To board the 7 train at Vernon Boulevard and ride it east towards Flushing is to travel through a geography more rich in language and crowded with culture than any other stretch of land in America. It is well known that Queens is among the most diverse places in the world — and the linguistic capital of the country — but often we only experience the veneers of this diversity: the sights, sounds and smells of the various communities’ ways of life. Underneath each one, however, is a deep range of stories: of remembrances of places left behind and newly arrived at; of the manner of these journeys and the attempts at carving out a space of belonging in a new home.
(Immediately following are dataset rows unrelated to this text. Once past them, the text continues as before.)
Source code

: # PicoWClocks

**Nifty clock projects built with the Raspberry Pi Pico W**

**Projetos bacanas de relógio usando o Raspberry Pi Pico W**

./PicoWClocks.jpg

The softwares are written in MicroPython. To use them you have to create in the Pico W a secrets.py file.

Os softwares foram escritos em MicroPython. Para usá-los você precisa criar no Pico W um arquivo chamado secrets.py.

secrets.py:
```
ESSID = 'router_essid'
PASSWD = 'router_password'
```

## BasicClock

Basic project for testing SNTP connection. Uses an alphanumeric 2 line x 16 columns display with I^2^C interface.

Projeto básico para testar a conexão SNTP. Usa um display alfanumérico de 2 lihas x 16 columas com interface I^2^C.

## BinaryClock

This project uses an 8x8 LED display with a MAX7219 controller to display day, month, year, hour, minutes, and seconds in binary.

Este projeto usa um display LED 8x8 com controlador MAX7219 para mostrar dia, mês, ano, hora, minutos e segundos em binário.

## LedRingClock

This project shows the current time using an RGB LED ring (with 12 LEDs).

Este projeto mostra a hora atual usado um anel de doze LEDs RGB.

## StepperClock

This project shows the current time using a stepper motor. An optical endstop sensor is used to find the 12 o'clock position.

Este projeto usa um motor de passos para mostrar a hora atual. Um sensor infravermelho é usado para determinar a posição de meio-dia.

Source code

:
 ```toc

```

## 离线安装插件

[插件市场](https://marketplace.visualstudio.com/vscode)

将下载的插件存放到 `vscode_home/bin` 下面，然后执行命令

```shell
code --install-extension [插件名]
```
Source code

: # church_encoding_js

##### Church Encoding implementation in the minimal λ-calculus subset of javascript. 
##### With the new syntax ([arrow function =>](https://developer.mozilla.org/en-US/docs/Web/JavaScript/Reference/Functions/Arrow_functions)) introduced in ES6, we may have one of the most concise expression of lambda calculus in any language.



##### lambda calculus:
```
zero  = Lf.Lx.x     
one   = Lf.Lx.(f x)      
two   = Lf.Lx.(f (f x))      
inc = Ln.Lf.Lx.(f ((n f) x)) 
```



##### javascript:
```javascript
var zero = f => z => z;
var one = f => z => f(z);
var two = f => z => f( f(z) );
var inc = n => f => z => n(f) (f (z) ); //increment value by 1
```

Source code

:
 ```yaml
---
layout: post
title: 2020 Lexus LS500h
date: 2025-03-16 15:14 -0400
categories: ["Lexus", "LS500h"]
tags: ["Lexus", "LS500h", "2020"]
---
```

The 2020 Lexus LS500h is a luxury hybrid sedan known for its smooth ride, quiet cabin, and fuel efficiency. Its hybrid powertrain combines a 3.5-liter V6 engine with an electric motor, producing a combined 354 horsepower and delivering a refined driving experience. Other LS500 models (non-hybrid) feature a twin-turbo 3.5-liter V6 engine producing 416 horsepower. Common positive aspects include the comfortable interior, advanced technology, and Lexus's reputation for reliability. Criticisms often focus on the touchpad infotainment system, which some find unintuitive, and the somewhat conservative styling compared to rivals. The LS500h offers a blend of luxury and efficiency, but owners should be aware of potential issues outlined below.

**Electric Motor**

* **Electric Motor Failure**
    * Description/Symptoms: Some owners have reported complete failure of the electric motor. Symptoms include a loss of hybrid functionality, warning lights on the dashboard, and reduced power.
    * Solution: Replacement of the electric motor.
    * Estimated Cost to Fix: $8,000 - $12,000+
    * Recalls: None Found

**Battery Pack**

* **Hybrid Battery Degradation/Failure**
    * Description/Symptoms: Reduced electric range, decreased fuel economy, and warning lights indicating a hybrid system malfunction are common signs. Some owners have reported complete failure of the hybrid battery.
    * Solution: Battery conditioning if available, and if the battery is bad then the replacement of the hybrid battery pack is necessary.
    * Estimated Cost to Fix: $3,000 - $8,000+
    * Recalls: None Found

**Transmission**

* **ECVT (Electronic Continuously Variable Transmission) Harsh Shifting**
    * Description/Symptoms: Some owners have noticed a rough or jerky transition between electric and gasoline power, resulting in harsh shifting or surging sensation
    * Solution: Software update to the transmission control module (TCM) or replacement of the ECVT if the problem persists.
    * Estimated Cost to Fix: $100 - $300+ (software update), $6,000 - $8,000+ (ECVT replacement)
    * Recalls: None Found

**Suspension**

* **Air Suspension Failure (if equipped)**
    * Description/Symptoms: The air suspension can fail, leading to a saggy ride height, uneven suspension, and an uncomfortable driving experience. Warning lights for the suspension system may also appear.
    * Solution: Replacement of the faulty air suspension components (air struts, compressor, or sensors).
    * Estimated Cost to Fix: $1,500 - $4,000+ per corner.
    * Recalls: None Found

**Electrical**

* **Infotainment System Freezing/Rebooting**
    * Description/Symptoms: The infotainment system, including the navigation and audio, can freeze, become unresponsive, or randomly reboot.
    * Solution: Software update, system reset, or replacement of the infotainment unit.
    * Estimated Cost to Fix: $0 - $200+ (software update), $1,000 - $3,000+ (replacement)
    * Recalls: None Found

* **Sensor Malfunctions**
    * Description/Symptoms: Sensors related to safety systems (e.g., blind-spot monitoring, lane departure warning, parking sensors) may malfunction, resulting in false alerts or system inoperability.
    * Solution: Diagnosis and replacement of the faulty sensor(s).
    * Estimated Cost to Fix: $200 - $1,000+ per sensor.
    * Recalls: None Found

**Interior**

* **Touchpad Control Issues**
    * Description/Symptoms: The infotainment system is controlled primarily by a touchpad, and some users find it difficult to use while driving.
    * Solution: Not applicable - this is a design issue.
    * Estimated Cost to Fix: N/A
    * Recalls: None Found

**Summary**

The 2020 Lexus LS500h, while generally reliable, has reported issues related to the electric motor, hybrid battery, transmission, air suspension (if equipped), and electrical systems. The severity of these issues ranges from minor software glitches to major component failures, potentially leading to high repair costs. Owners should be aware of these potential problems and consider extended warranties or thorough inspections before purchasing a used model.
QUEENSBOUND, a collaborative audio project brilliantly curated by the Queens poet and essayist KC Trommer, goes about collecting these stories. Fifteen Queens-based writers and poets read a piece of writing corresponding to a Queens subway stop, mapping the borough with a web of spoken images and narratives.

At the Jackson Heights/Roosevelt Avenue R stop, Meera Nair considers the discordant realities in which an immigrant often lives in “In These Streets”: The speaker thinks of her grandmother’s kitchen as “a warm continent I sank into,” but also next door there is “the neighbor in 3c who wants me sent back to wherever.” Former Queens poet laureate Paolo Javier in “A True Account of Talking to the 7 in Sunnyside” at 40th Street on the 7 train, finds his favorite Korean bodega closed, and must explain to his small child the sad realities of gentrification and rising rents. And Jared Harél writes in “All Possible Fates” that while the universe might be expanding, “my apartment is not. This is balance, I tell myself” — a way for us all to come to terms with the confinements of city life.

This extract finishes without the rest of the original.